→ Action item
Repeat the lines of the data that follow, please, starting at the first and stopping after the one with "## Introduction".

→ Records provided

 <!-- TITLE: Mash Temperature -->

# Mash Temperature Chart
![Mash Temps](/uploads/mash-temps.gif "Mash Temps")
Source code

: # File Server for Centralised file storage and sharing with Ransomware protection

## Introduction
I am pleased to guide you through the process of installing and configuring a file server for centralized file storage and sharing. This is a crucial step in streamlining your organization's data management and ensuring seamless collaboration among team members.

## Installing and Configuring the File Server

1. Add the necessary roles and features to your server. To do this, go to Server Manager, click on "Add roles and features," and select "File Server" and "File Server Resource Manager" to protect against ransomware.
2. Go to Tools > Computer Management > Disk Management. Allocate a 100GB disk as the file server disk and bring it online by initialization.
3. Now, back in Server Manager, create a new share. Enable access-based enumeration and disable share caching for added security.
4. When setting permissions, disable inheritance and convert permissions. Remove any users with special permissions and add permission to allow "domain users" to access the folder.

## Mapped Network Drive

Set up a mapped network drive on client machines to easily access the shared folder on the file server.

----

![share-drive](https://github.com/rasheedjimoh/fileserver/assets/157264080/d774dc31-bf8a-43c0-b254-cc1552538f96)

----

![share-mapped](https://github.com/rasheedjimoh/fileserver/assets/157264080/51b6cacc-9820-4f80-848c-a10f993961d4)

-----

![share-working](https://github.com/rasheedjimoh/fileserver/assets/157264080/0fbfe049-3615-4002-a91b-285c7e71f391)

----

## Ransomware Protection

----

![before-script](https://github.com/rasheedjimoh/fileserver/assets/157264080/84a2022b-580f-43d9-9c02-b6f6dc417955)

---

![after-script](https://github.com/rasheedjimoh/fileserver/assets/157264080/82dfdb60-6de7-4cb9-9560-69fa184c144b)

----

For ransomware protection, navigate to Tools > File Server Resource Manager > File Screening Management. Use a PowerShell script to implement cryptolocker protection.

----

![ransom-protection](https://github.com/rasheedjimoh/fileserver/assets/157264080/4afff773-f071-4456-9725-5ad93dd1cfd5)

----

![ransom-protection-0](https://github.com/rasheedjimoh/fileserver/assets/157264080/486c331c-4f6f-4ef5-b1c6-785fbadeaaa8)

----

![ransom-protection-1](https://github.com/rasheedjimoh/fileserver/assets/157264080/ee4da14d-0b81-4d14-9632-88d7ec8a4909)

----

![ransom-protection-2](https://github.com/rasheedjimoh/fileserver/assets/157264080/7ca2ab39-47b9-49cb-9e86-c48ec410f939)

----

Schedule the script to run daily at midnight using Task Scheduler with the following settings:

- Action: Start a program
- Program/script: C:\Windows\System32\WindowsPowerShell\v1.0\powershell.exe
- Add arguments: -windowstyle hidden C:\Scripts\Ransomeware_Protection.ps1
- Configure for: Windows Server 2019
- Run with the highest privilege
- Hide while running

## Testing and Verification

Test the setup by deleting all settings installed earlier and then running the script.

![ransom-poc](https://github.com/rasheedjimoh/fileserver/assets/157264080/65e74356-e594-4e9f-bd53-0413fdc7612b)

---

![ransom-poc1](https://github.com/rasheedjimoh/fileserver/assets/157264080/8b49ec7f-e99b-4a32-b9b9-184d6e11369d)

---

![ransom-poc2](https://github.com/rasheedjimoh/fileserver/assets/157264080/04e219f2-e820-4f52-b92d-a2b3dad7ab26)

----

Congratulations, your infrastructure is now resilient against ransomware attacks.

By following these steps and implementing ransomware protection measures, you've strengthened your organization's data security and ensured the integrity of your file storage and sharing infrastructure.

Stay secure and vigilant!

→ Answer area
 <!-- TITLE: Mash Temperature -->

# Mash Temperature Chart
![Mash Temps](/uploads/mash-temps.gif "Mash Temps")
Source code

: # File Server for Centralised file storage and sharing with Ransomware protection

## Introduction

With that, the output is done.